In one focus group, some women from ethnic minority backgrounds discussed how the experience of cervical cancer screening brought back memories of female genital mutation (FGM) and childbirth. These memories included the emotional and physical trauma of FGM (including pain and physical injury), and the environmental context which was viewed as similar to childbirth and the positioning required for screening. These negative experiences beyond the screening context influenced their anticipated likelihood of attending in the future:
“For me it reminds me the doctor, they put me like this and they touch me and they grab my legs and I start screaming and seeing blood. Everything is coming back. I wept when they sent me letter to go to do this. I hate it. I feel like I want to hit somebody, I want to scream or because of all the things I’ll never ever forget … that feeling is there” (P2, Group 4).

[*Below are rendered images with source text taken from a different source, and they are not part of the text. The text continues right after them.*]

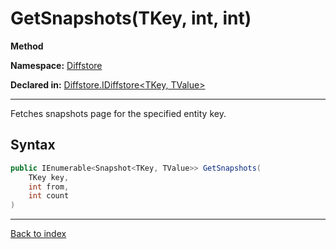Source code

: # GetSnapshots(TKey, int, int)

**Method**

**Namespace:** [Diffstore](Diffstore.md)

**Declared in:** [Diffstore.IDiffstore<TKey, TValue>](Diffstore.IDiffstore{TKey,TValue}.md)

------



Fetches snapshots page for the specified entity key.


## Syntax

```csharp
public IEnumerable<Snapshot<TKey, TValue>> GetSnapshots(
	TKey key,
	int from,
	int count
)
```

------

[Back to index](index.md)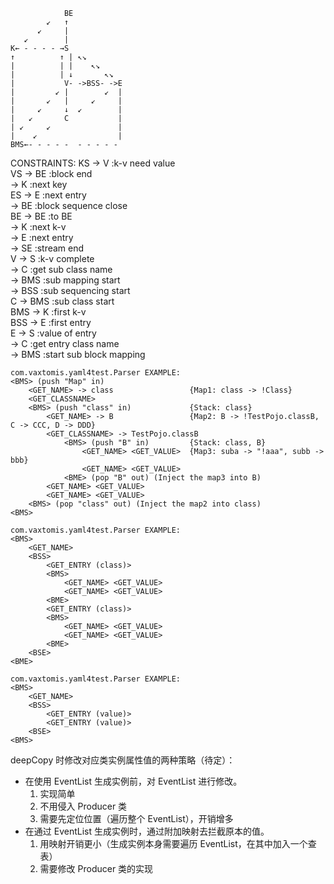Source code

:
 ```
            BE
        ↙   ↑
      ↙     |
   ↙        |
K← - - - - →S
↑          ↑ | ↖↘
|          | |    ↖↘
|          | ↓       ↖↘
|           V- ->BSS- ->E
|         ↙ |        ↙  |
|       ↙   |     ↙     |
|     ↙     ↓  ↙        |
|   ↙       C           |
| ↙     ↙               |
|    ↙                  |
BMS←- - - - -  - - - - -    
```
CONSTRAINTS:
KS  -> V         :k-v need value  
VS  -> BE        :block end  
    -> K         :next key  
ES  -> E         :next entry  
    -> BE        :block sequence close  
BE  -> BE        :to BE  
    -> K         :next k-v  
    -> E         :next entry  
    -> SE        :stream end  
V   -> S         :k-v complete  
    -> C         :get sub class name  
    -> BMS       :sub mapping start  
    -> BSS       :sub sequencing start  
C   -> BMS       :sub class start  
BMS -> K         :first k-v  
BSS -> E         :first entry  
E   -> S         :value of entry  
    -> C         :get entry class name  
    -> BMS       :start sub block mapping  

```
com.vaxtomis.yaml4test.Parser EXAMPLE:
<BMS> (push "Map" in)
    <GET_NAME> -> class                 {Map1: class -> !Class}
    <GET_CLASSNAME>
    <BMS> (push "class" in)             {Stack: class}
        <GET_NAME> -> B                 {Map2: B -> !TestPojo.classB, C -> CCC, D -> DDD}
        <GET_CLASSNAME> -> TestPojo.classB
            <BMS> (push "B" in)         {Stack: class, B}
                <GET_NAME> <GET_VALUE>  {Map3: suba -> "!aaa", subb -> bbb}
                <GET_NAME> <GET_VALUE>
            <BME> (pop "B" out) (Inject the map3 into B)
        <GET_NAME> <GET_VALUE>
        <GET_NAME> <GET_VALUE>
    <BMS> (pop "class" out) (Inject the map2 into class)
<BMS>
```
```
com.vaxtomis.yaml4test.Parser EXAMPLE:
<BMS>
    <GET_NAME>
    <BSS>
        <GET_ENTRY (class)>
        <BMS>
            <GET_NAME> <GET_VALUE>
            <GET_NAME> <GET_VALUE>
        <BME>
        <GET_ENTRY (class)>
        <BMS>
            <GET_NAME> <GET_VALUE>
            <GET_NAME> <GET_VALUE>
        <BME>       
    <BSE>
<BME>    

com.vaxtomis.yaml4test.Parser EXAMPLE:
<BMS>
    <GET_NAME>
    <BSS>
        <GET_ENTRY (value)>
        <GET_ENTRY (value)>
    <BSE>
<BMS>
```

deepCopy 时修改对应类实例属性值的两种策略（待定）：  
* 在使用 EventList 生成实例前，对 EventList 进行修改。  
  1. 实现简单
  2. 不用侵入 Producer 类
  3. 需要先定位位置（遍历整个 EventList），开销增多
* 在通过 EventList 生成实例时，通过附加映射去拦截原本的值。
  1. 用映射开销更小（生成实例本身需要遍历 EventList，在其中加入一个查表）
  2. 需要修改 Producer 类的实现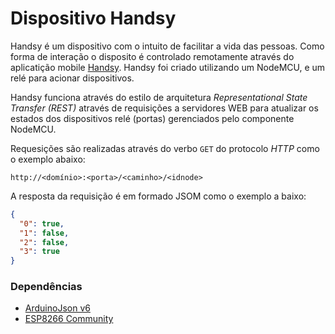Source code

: # Dispositivo Handsy

Handsy é um dispositivo com o intuito de facilitar a vida das pessoas. Como forma de interação o disposito é controlado remotamente através do aplicatição mobile [Handsy](https://github.com/nitaicharan/APP-Handsy).
Handsy foi criado utilizando um NodeMCU, e um relé para acionar dispositivos.

Handsy funciona através do estilo de arquitetura *Representational State Transfer (REST)* através de requisições a servidores WEB para atualizar os estados dos dispositivos relé (portas) gerenciados pelo componente NodeMCU.

Requesições são realizadas através do verbo `GET` do protocolo *HTTP* como o exemplo abaixo:
```
http://<domínio>:<porta>/<caminho>/<idnode>
```
A resposta da requisição é em formado JSOM como o exemplo a baixo:
```json
{
  "0": true,
  "1": false,
  "2": false,
  "3": true
}
```
### Dependências
   - [ArduinoJson v6](https://arduinojson.org/v6/doc/installation/)
   - [ESP8266 Community](https://www.filipeflop.com/blog/programar-nodemcu-com-ide-arduino/)
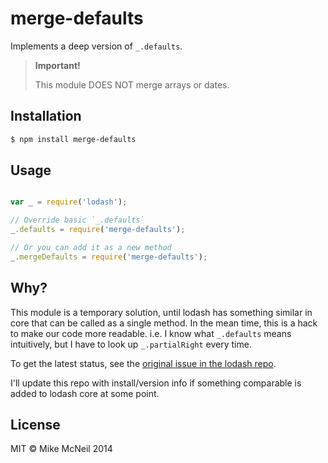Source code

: # merge-defaults

Implements a deep version of `_.defaults`.

> **Important!**
>
> This module DOES NOT merge arrays or dates.









<extoc></extoc>

## Installation

```sh
$ npm install merge-defaults
```

## Usage

```javascript

var _ = require('lodash');

// Override basic `_.defaults`
_.defaults = require('merge-defaults');

// Or you can add it as a new method
_.mergeDefaults = require('merge-defaults');

```

## Why?

This module is a temporary solution, until lodash has something
similar in core that can be called as a single method.
In the mean time, this is a hack to make our code more readable.
i.e. I know what `_.defaults` means intuitively, but I have to look
up `_.partialRight` every time.

To get the latest status, see the [original issue in the lodash repo](https://github.com/lodash/lodash/issues/154#issuecomment-32140379).

I'll update this repo with install/version info if something comparable is
added to lodash core at some point.



## License

MIT &copy; Mike McNeil 2014
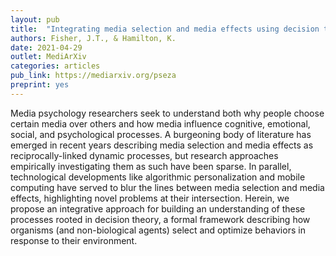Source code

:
 ```yaml
---
layout: pub
title:  "Integrating media selection and media effects using decision theory"
authors: Fisher, J.T., & Hamilton, K.
date: 2021-04-29
outlet: MediArXiv
categories: articles
pub_link: https://mediarxiv.org/pseza
preprint: yes
---
```


Media psychology researchers seek to understand both why people choose certain media over others and how media influence cognitive, emotional, social, and psychological processes. A burgeoning body of literature has emerged in recent years describing media selection and media effects as reciprocally-linked dynamic processes, but research approaches empirically investigating them as such have been sparse. In parallel, technological developments like algorithmic personalization and mobile computing have served to blur the lines between media selection and media effects, highlighting novel problems at their intersection. Herein, we propose an integrative approach for building an understanding of these processes rooted in decision theory, a formal framework describing how organisms (and non-biological agents) select and optimize behaviors in response to their environment.
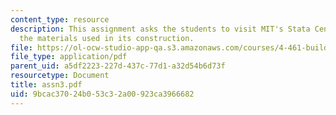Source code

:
 ```yaml
---
content_type: resource
description: This assignment asks the students to visit MIT's Stata Center and analyze
  the materials used in its construction.
file: https://ol-ocw-studio-app-qa.s3.amazonaws.com/courses/4-461-building-technology-i-materials-and-construction-fall-2004/9bcac37024b053c32a00923ca3966682_assn3.pdf
file_type: application/pdf
parent_uid: a5df2223-227d-437c-77d1-a32d54b6d73f
resourcetype: Document
title: assn3.pdf
uid: 9bcac370-24b0-53c3-2a00-923ca3966682
---
```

Women from lower socio-economic status backgrounds felt that the ‘clinical environment’ and health professional’s character and level of expertise could influence their experience of screening. Many described the health professional performing the cervical screen as the ‘most important thing.’
Group 1 excerpt:
P4: In terms of, erm, the experience of it overall is not very pleasant. But also as, and, well I feel like the environment that it’s set in is, is not nice either. I mean, I’m not, you know, expecting like flowers and, and beautiful colours and everything else but it just all feels very P2: Clinical.

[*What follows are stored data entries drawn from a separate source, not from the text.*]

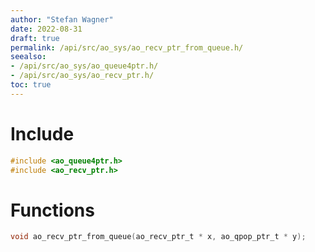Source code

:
 ```yaml
---
author: "Stefan Wagner"
date: 2022-08-31
draft: true
permalink: /api/src/ao_sys/ao_recv_ptr_from_queue.h/
seealso:
- /api/src/ao_sys/ao_queue4ptr.h/
- /api/src/ao_sys/ao_recv_ptr.h/
toc: true
---
```


# Include

```c
#include <ao_queue4ptr.h>
#include <ao_recv_ptr.h>
```

# Functions

```c
void ao_recv_ptr_from_queue(ao_recv_ptr_t * x, ao_qpop_ptr_t * y);
```
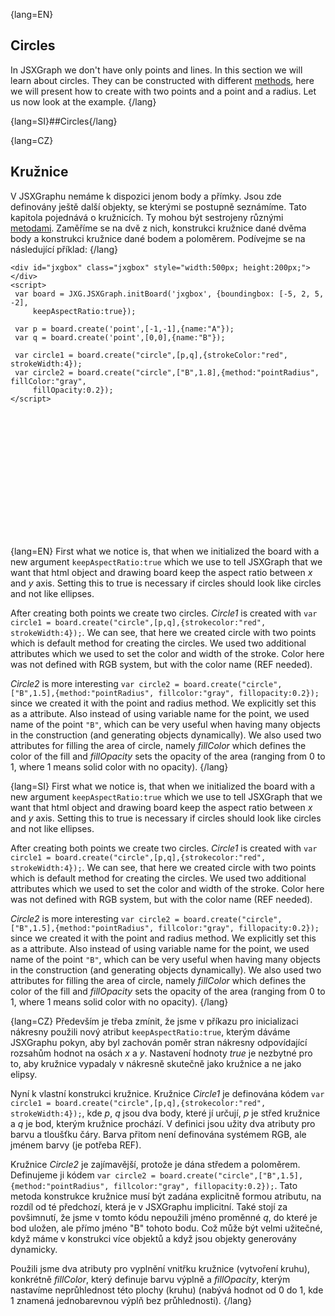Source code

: {lang=EN}
## Circles

In JSXGraph we don't have only points and lines. In this section we will learn about circles. They can be constructed 
with different [methods](https://jsxgraph.uni-bayreuth.de/docs/symbols/JXG.Circle.html#method), here we will present how to
 create with two points and a point and a radius. 
Let us now look at the example.
{/lang}

{lang=SI}##Circles{/lang}

{lang=CZ}
## Kružnice

V JSXGraphu nemáme k dispozici jenom body a přímky. Jsou zde definovány ještě další objekty, se kterými se postupně seznámíme.
Tato kapitola pojednává o kružnicích. Ty mohou být sestrojeny různými [metodami](https://jsxgraph.uni-bayreuth.de/docs/symbols/JXG.Circle.html#method). 
Zaměříme se na dvě z nich, konstrukci kružnice dané dvěma body a konstrukci kružnice dané bodem a poloměrem.
Podívejme se na následující příklad:
{/lang}

```JS
<div id="jxgbox" class="jxgbox" style="width:500px; height:200px;"></div>
<script>
 var board = JXG.JSXGraph.initBoard('jxgbox', {boundingbox: [-5, 2, 5, -2],
     keepAspectRatio:true});

 var p = board.create('point',[-1,-1],{name:"A"});
 var q = board.create('point',[0,0],{name:"B"});

 var circle1 = board.create("circle",[p,q],{strokeColor:"red", strokeWidth:4});
 var circle2 = board.create("circle",["B",1.8],{method:"pointRadius", fillColor:"gray", 
     fillOpacity:0.2});
</script>
```


<div id="jxgbox" class="jxgbox" style="width:500px; height:200px;"></div>
<script>
 var board = JXG.JSXGraph.initBoard('jxgbox', {boundingbox: [-5, 2, 5, -2],keepAspectRatio:true});
 var p = board.create('point',[-1,-1],{name:"A"});
 var q = board.create('point',[0,0],{name:"B"});
 var circle1 = board.create("circle",[p,q],{strokeColor:"red", strokeWidth:4});
 var circle2 = board.create("circle",["B",1.8],{method:"pointRadius", fillColor:"gray", fillOpacity:0.2});
</script>

{lang=EN}
First what we notice is, that when we initialized the board with a new argument `keepAspectRatio:true` which we use
to tell JSXGraph that we want that html object and drawing board keep the aspect ratio between $x$ and $y$ axis. Setting this to
true is necessary if circles should look like circles and not like ellipses. 

After creating both points we create two circles. _Circle1_ is created with `var circle1 = board.create("circle",[p,q],{strokecolor:"red", strokeWidth:4});`.
We can see, that here we created circle with two points which is default method for creating the circles. We used 
two additional attributes which we used to set the color and width of the stroke. Color here was not defined with 
RGB system, but with the color name (REF needed). 

_Circle2_ is more interesting `var circle2 = board.create("circle",["B",1.5],{method:"pointRadius", fillcolor:"gray", fillopacity:0.2});`
since we created it with the point and radius method. We explicitly set this as a attribute.
Also instead of using variable name for the point, we used name of the point `"B"`, which can be very useful when having 
many objects in the construction (and generating objects dynamically). We also used two attributes for filling the area of circle,
namely _fillColor_ which defines the color of the fill and _fillOpacity_ sets the opacity of the area (ranging from $0$ to $1$, where $1$ means solid color with no opacity).
{/lang}

{lang=SI}
First what we notice is, that when we initialized the board with a new argument `keepAspectRatio:true` which we use
to tell JSXGraph that we want that html object and drawing board keep the aspect ratio between $x$ and $y$ axis. Setting this to
true is necessary if circles should look like circles and not like ellipses. 

After creating both points we create two circles. _Circle1_ is created with `var circle1 = board.create("circle",[p,q],{strokecolor:"red", strokeWidth:4});`.
We can see, that here we created circle with two points which is default method for creating the circles. We used 
two additional attributes which we used to set the color and width of the stroke. Color here was not defined with 
RGB system, but with the color name (REF needed). 

_Circle2_ is more interesting `var circle2 = board.create("circle",["B",1.5],{method:"pointRadius", fillcolor:"gray", fillopacity:0.2});`
since we created it with the point and radius method. We explicitly set this as a attribute.
Also instead of using variable name for the point, we used name of the point `"B"`, which can be very useful when having 
many objects in the construction (and generating objects dynamically). We also used two attributes for filling the area of circle,
namely _fillColor_ which defines the color of the fill and _fillOpacity_ sets the opacity of the area (ranging from $0$ to $1$, where $1$ means solid color with no opacity).
{/lang}

{lang=CZ}
Především je třeba zmínit, že jsme v příkazu pro inicializaci nákresny použili nový atribut `keepAspectRatio:true`, kterým
dáváme JSXGraphu pokyn, aby byl zachován poměr stran nákresny odpovídající rozsahům hodnot na osách $x$ a $y$.
Nastavení hodnoty *true* je nezbytné pro to, aby kružnice vypadaly v nákresně skutečně jako kružnice a ne jako elipsy. 

Nyní k vlastní konstrukci kružnice. Kružnice _Circle1_ je definována kódem `var circle1 = board.create("circle",[p,q],{strokecolor:"red", strokeWidth:4});`,
kde *p*, *q* jsou dva body, které jí určují, *p* je střed kružnice a *q* je bod, kterým kružnice prochází. V definici jsou užity dva 
atributy pro barvu a tloušťku čáry. Barva přitom není definována systémem RGB, ale jménem barvy (je potřeba REF). 

Kružnice _Circle2_ je zajímavější, protože je dána středem a poloměrem. Definujeme ji kódem
`var circle2 = board.create("circle",["B",1.5],{method:"pointRadius", fillcolor:"gray", fillopacity:0.2});`.
Tato metoda konstrukce kružnice musí být zadána explicitně formou atributu, na rozdíl od té předchozí, která je v JSXGraphu implicitní.
Také stojí za povšimnutí, že jsme v tomto kódu nepoužili jméno proměnné *q*, do které je bod uložen, ale přímo jméno "B" tohoto bodu.
Což může být velmi užitečné, když máme v konstrukci více objektů a když jsou objekty generovány dynamicky. 

Použili jsme dva atributy pro vyplnění vnitřku kružnice (vytvoření kruhu), konkrétně _fillColor_, který definuje barvu
výplně a _fillOpacity_, kterým nastavíme neprůhlednost této plochy (kruhu) 
(nabývá hodnot od $0$ do $1$, kde $1$ znamená jednobarevnou výplň bez průhlednosti).
{/lang}



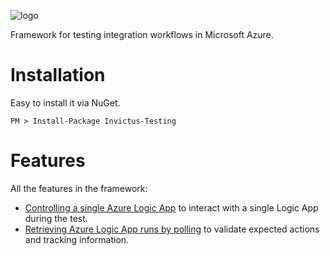 ![logo](../images/logo/invictus.png)

Framework for testing integration workflows in Microsoft Azure.

# Installation

Easy to install it via NuGet.

```shell
PM > Install-Package Invictus-Testing
```

# Features

All the features in the framework:
* [Controlling a single Azure Logic App](/logicapps/control-single-logicapp.md) to interact with a single Logic App during the test.
* [Retrieving Azure Logic App runs by polling](/logicapps/polling-logicapp-runs.md) to validate expected actions and tracking information.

P4: “Yeah. And depressing as well. It’s just like, erm, it’s, it’s a routine for the person doing it, so there’s no … do you know what I mean, like, erm, interaction as such. I don’t know.”
The health professional’s ‘bedside manner’, level of empathy, and experience and ability to perform cervical screening without causing undue pain were important factors in women’s memories of previous screening appointments and their anticipated experience of future ones: “Mine was absolutely horrible and, erm, that’s why I won’t go again. It was … the first time I ever had it done it was okay but the second time I went, I don’t know quite what happened and I thought I was gonna die from the pain from this woman and then … and I did cry. I mean, it hurt that much. And she shouted at me and called me a baby, err, which was just dreadful.” (P2, Group 2).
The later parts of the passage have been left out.